Could you repeat all of the entries below word for word, apart from the pictures?

__Dataset__:
+-------+
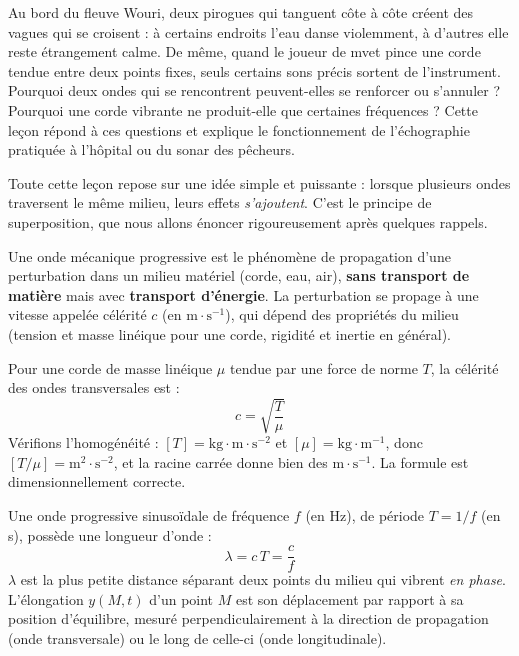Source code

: \documentclass[11pt]{article}
\newcommand{\cle}[1]{{\popxbold\color{popdark}#1}}
\newcounter{popsec}
\newcounter{popsub}
\newcommand{\courssub}[1]{%
  \stepcounter{popsub}%
  \par\vspace{9pt}\noindent{\popxbold\fontsize{11.5}{13}\selectfont\color{popink}{\color{poporange}\thepopsec.\thepopsub}\hspace{6pt}#1}\par\nopagebreak\vspace{4pt}
}
\begin{document}
Au bord du fleuve Wouri, deux pirogues qui tanguent côte à côte créent des vagues qui se croisent : à certains endroits l'eau danse violemment, à d'autres elle reste étrangement calme. De même, quand le joueur de mvet pince une corde tendue entre deux points fixes, seuls certains sons précis sortent de l'instrument. Pourquoi deux ondes qui se rencontrent peuvent-elles se renforcer ou s'annuler ? Pourquoi une corde vibrante ne produit-elle que certaines fréquences ? Cette leçon répond à ces questions et explique le fonctionnement de l'échographie pratiquée à l'hôpital ou du sonar des pêcheurs.

Toute cette leçon repose sur une idée simple et puissante : lorsque plusieurs ondes traversent le même milieu, leurs effets \emph{s'ajoutent}. C'est le \cle{principe de superposition}, que nous allons énoncer rigoureusement après quelques rappels.

\courssub{Rappels : l'onde mécanique progressive}

\begin{definition}
Une \cle{onde mécanique progressive} est le phénomène de propagation d'une perturbation dans un milieu matériel (corde, eau, air), \textbf{sans transport de matière} mais avec \textbf{transport d'énergie}. La perturbation se propage à une vitesse appelée \cle{célérité} $c$ (en $\mathrm{m\cdot s^{-1}}$), qui dépend des propriétés du milieu (tension et masse linéique pour une corde, rigidité et inertie en général).
\end{definition}

Pour une corde de masse linéique $\mu$ tendue par une force de norme $T$, la célérité des ondes transversales est :
\[
c = \sqrt{\dfrac{T}{\mu}}
\]
Vérifions l'homogénéité : $[T] = \mathrm{kg\cdot m\cdot s^{-2}}$ et $[\mu] = \mathrm{kg\cdot m^{-1}}$, donc $[T/\mu] = \mathrm{m^2\cdot s^{-2}}$, et la racine carrée donne bien des $\mathrm{m\cdot s^{-1}}$. La formule est dimensionnellement correcte.

\begin{aretenir}
Une onde progressive sinusoïdale de fréquence $f$ (en Hz), de période $T = 1/f$ (en s), possède une \cle{longueur d'onde} :
\[
\lambda = c\,T = \dfrac{c}{f}
\]
$\lambda$ est la plus petite distance séparant deux points du milieu qui vibrent \emph{en phase}. L'\cle{élongation} $y(M,t)$ d'un point $M$ est son déplacement par rapport à sa position d'équilibre, mesuré perpendiculairement à la direction de propagation (onde transversale) ou le long de celle-ci (onde longitudinale).
\end{aretenir}
\end{document}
+-------+
__Solution__:
Source code

: \documentclass[11pt]{article}
\newcommand{\cle}[1]{{\popxbold\color{popdark}#1}}
\newcounter{popsec}
\newcounter{popsub}
\newcommand{\courssub}[1]{%
  \stepcounter{popsub}%
  \par\vspace{9pt}\noindent{\popxbold\fontsize{11.5}{13}\selectfont\color{popink}{\color{poporange}\thepopsec.\thepopsub}\hspace{6pt}#1}\par\nopagebreak\vspace{4pt}
}
\begin{document}
Au bord du fleuve Wouri, deux pirogues qui tanguent côte à côte créent des vagues qui se croisent : à certains endroits l'eau danse violemment, à d'autres elle reste étrangement calme. De même, quand le joueur de mvet pince une corde tendue entre deux points fixes, seuls certains sons précis sortent de l'instrument. Pourquoi deux ondes qui se rencontrent peuvent-elles se renforcer ou s'annuler ? Pourquoi une corde vibrante ne produit-elle que certaines fréquences ? Cette leçon répond à ces questions et explique le fonctionnement de l'échographie pratiquée à l'hôpital ou du sonar des pêcheurs.

Toute cette leçon repose sur une idée simple et puissante : lorsque plusieurs ondes traversent le même milieu, leurs effets \emph{s'ajoutent}. C'est le \cle{principe de superposition}, que nous allons énoncer rigoureusement après quelques rappels.

\courssub{Rappels : l'onde mécanique progressive}

\begin{definition}
Une \cle{onde mécanique progressive} est le phénomène de propagation d'une perturbation dans un milieu matériel (corde, eau, air), \textbf{sans transport de matière} mais avec \textbf{transport d'énergie}. La perturbation se propage à une vitesse appelée \cle{célérité} $c$ (en $\mathrm{m\cdot s^{-1}}$), qui dépend des propriétés du milieu (tension et masse linéique pour une corde, rigidité et inertie en général).
\end{definition}

Pour une corde de masse linéique $\mu$ tendue par une force de norme $T$, la célérité des ondes transversales est :
\[
c = \sqrt{\dfrac{T}{\mu}}
\]
Vérifions l'homogénéité : $[T] = \mathrm{kg\cdot m\cdot s^{-2}}$ et $[\mu] = \mathrm{kg\cdot m^{-1}}$, donc $[T/\mu] = \mathrm{m^2\cdot s^{-2}}$, et la racine carrée donne bien des $\mathrm{m\cdot s^{-1}}$. La formule est dimensionnellement correcte.

\begin{aretenir}
Une onde progressive sinusoïdale de fréquence $f$ (en Hz), de période $T = 1/f$ (en s), possède une \cle{longueur d'onde} :
\[
\lambda = c\,T = \dfrac{c}{f}
\]
$\lambda$ est la plus petite distance séparant deux points du milieu qui vibrent \emph{en phase}. L'\cle{élongation} $y(M,t)$ d'un point $M$ est son déplacement par rapport à sa position d'équilibre, mesuré perpendiculairement à la direction de propagation (onde transversale) ou le long de celle-ci (onde longitudinale).
\end{aretenir}
\end{document}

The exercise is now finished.